Try Bayer rose&garden spray. Lowes sells it.


----------



## SlipperFan (Mar 19, 2009)

Also is in Bayer Tree and Shrub.


----------



## parvi_17 (Mar 20, 2009)

I have found that both neem oil and insecticidal soap work pretty well. However, I have never sprayed the soap on young seedlings.


----------



## likespaphs (Mar 20, 2009)

a hard water spray (just water sprayed hard enough to knock them off without damaging the plant) is very effective.

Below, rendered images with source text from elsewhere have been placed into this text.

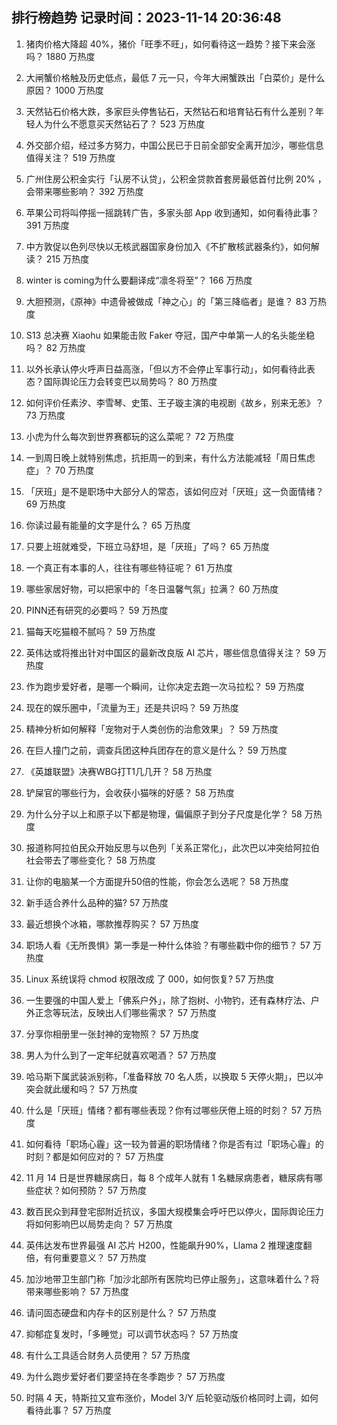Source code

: 
## 排行榜趋势 记录时间：2023-11-14 20:36:48
  
  1. 猪肉价格大降超 40%，猪价「旺季不旺」，如何看待这一趋势？接下来会涨吗？ 1880 万热度
    
  2. 大闸蟹价格触及历史低点，最低 7 元一只，今年大闸蟹跌出「白菜价」是什么原因？ 1000 万热度
    
  3. 天然钻石价格大跌，多家巨头停售钻石，天然钻石和培育钻石有什么差别？年轻人为什么不愿意买天然钻石了？ 523 万热度
    
  4. 外交部介绍，经过多方努力，中国公民已于日前全部安全离开加沙，哪些信息值得关注？ 519 万热度
    
  5. 广州住房公积金实行「认房不认贷」，公积金贷款首套房最低首付比例 20% ，会带来哪些影响？ 392 万热度
    
  6. 苹果公司将叫停摇一摇跳转广告，多家头部 App 收到通知，如何看待此事？ 391 万热度
    
  7. 中方敦促以色列尽快以无核武器国家身份加入《不扩散核武器条约》，如何解读？ 215 万热度
    
  8. winter is coming为什么要翻译成“凛冬将至”？ 166 万热度
    
  9. 大胆预测，《原神》中遗骨被做成「神之心」的「第三降临者」是谁？ 83 万热度
    
  10. S13 总决赛 Xiaohu 如果能击败 Faker 夺冠，国产中单第一人的名头能坐稳吗？ 82 万热度
    
  11. 以外长承认停火呼声日益高涨，「但以方不会停止军事行动」，如何看待此表态？国际舆论压力会转变巴以局势吗？ 80 万热度
    
  12. 如何评价任素汐、李雪琴、史策、王子璇主演的电视剧《故乡，别来无恙》？ 73 万热度
    
  13. 小虎为什么每次到世界赛都玩的这么菜呢？ 72 万热度
    
  14. 一到周日晚上就特别焦虑，抗拒周一的到来，有什么方法能减轻「周日焦虑症」？ 70 万热度
    
  15. 「厌班」是不是职场中大部分人的常态，该如何应对「厌班」这一负面情绪？ 69 万热度
    
  16. 你读过最有能量的文字是什么？ 65 万热度
    
  17. 只要上班就难受，下班立马舒坦，是「厌班」了吗？ 65 万热度
    
  18. 一个真正有本事的人，往往有哪些特征呢？ 61 万热度
    
  19. 哪些家居好物，可以把家中的「冬日温馨气氛」拉满？ 60 万热度
    
  20. PINN还有研究的必要吗？ 59 万热度
    
  21. 猫每天吃猫粮不腻吗？ 59 万热度
    
  22. 英伟达或将推出针对中国区的最新改良版 AI 芯片，哪些信息值得关注？ 59 万热度
    
  23. 作为跑步爱好者，是哪一个瞬间，让你决定去跑一次马拉松？ 59 万热度
    
  24. 现在的娱乐圈中，「流量为王」还是共识吗？ 59 万热度
    
  25. 精神分析如何解释「宠物对于人类创伤的治愈效果」？ 59 万热度
    
  26. 在巨人撞门之前，调查兵团这种兵团存在的意义是什么？ 59 万热度
    
  27. 《英雄联盟》决赛WBG打T1几几开？ 58 万热度
    
  28. 铲屎官的哪些行为，会收获小猫咪的好感？ 58 万热度
    
  29. 为什么分子以上和原子以下都是物理，偏偏原子到分子尺度是化学？ 58 万热度
    
  30. 报道称阿拉伯民众开始反思与以色列「关系正常化」，此次巴以冲突给阿拉伯社会带去了哪些变化？ 58 万热度
    
  31. 让你的电脑某一个方面提升50倍的性能，你会怎么选呢？ 58 万热度
    
  32. 新手适合养什么品种的猫? 57 万热度
    
  33. 最近想换个冰箱，哪款推荐购买？ 57 万热度
    
  34. 职场人看《无所畏惧》第一季是一种什么体验？有哪些戳中你的细节？ 57 万热度
    
  35. Linux 系统误将 chmod 权限改成 了 000，如何恢复? 57 万热度
    
  36. 一生要强的中国人爱上「佛系户外」，除了抱树、小物钓，还有森林疗法、户外正念等玩法，反映出人们哪些需求？ 57 万热度
    
  37. 分享你相册里一张封神的宠物照？ 57 万热度
    
  38. 男人为什么到了一定年纪就喜欢喝酒？ 57 万热度
    
  39. 哈马斯下属武装派别称，「准备释放 70 名人质，以换取 5 天停火期」，巴以冲突会就此缓和吗？ 57 万热度
    
  40. 什么是「厌班」情绪？都有哪些表现？你有过哪些厌倦上班的时刻？ 57 万热度
    
  41. 如何看待「职场心霾」这一较为普遍的职场情绪？你是否有过「职场心霾」的时刻？都是如何应对的？ 57 万热度
    
  42. 11 月 14 日是世界糖尿病日，每 8 个成年人就有 1 名糖尿病患者，糖尿病有哪些症状？如何预防？ 57 万热度
    
  43. 数百民众到拜登宅邸附近抗议，多国大规模集会呼吁巴以停火，国际舆论压力将如何影响巴以局势走向？ 57 万热度
    
  44. 英伟达发布世界最强 AI 芯片 H200，性能飙升90%，Llama 2 推理速度翻倍，有何重要意义？ 57 万热度
    
  45. 加沙地带卫生部门称「加沙北部所有医院均已停止服务」，这意味着什么？将带来哪些影响？ 57 万热度
    
  46. 请问固态硬盘和内存卡的区别是什么？ 57 万热度
    
  47. 抑郁症复发时，「多睡觉」可以调节状态吗？ 57 万热度
    
  48. 有什么工具适合财务人员使用？ 57 万热度
    
  49. 为什么跑步爱好者们要坚持在冬季跑步？ 57 万热度
    
  50. 时隔 4 天，特斯拉又宣布涨价，Model 3/Y 后轮驱动版价格同时上调，如何看待此事？ 57 万热度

beneficial insects would be great but they'll take a bit of time to work and come in the mail so it could be at least several weeks before you'd see control. if you get a pesticide that is okay to use with beneficials, the wasp Aphidius are *very *effective...
more info on Aphidius click here


----------



## Clark (Mar 20, 2009)

Found four adults today huddled together under one leaf. I killed them and
their unborn manually(IPM). Soap and water was the first round of remedy.
If I see another adult in the next week, the Bayer spray is next, I bought it
this morning.
Thank-you to all above.
BTW, nice link for the wasps. My wife said not in the house. Thanks, Clark


----------



## cnycharles (Mar 20, 2009)

lacewings and ladybugs just love aphids; best control for them is strong water spray. a little alcohol would probably kill them as well but try to avoid getting on roots


----------